Video credit: NASA TV
A Russian Soyuz booster climbed into orbit Monday with a U.S. Army colonel, a veteran Russian cosmonaut and a Canadian flight engineer, kicking off a six-hour chase of the International Space Station.
The three-stage rocket lifted off from historic Launch Pad No. 1 at the Baikonur Cosmodrome in Kazakhstan at 1131 GMT (6:31 a.m. EST; 5:31 p.m. Baikonur time) with Russian commander Oleg Kononenko in the center seat, flanked on the left by Canadian Space Agency flight engineer David Saint-Jacques, and on the right by NASA astronaut Anne McClain.
Less than nine minutes later, the Soyuz third stage released the three-person crew in their Soyuz MS-11 spacecraft, putting the trio on track to dock with the station’s Poisk module around six hours into the mission.
Kononenko, Saint-Jacques and McClain are scheduled to remain on the station until some time next year, with the final duration of their expedition still unclear as Russia and NASA officials continue re-planning space station missions in the aftermath of a Soyuz launch abort Oct. 11, which cut short the flight of a two-man crew.

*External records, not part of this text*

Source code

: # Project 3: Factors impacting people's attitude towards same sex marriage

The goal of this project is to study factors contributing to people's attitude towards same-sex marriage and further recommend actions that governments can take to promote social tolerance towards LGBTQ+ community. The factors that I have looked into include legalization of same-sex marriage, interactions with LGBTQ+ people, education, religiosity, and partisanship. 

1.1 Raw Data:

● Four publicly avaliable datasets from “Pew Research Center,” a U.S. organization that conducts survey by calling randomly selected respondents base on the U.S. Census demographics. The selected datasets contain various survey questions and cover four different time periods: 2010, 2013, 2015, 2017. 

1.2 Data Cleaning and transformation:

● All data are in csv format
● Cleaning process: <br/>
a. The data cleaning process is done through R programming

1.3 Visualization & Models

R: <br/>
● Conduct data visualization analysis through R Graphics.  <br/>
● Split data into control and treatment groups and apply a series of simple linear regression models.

That left the station with three residents on-board for an extended period.
The fresh crew launched Monday will bring the station’s crew complement back to six until Dec. 20, when the current residents are due to return to Earth.
The launch of the Soyuz MS-11 spacecraft Monday marked the first crew flight to blast off since the dramatic Oct. 11 abort, which Russian investigators blamed on a deformed sensor in the separation system of the rocket’s first stage boosters, causing a botched jettison of one of the four strap-on engine blocks.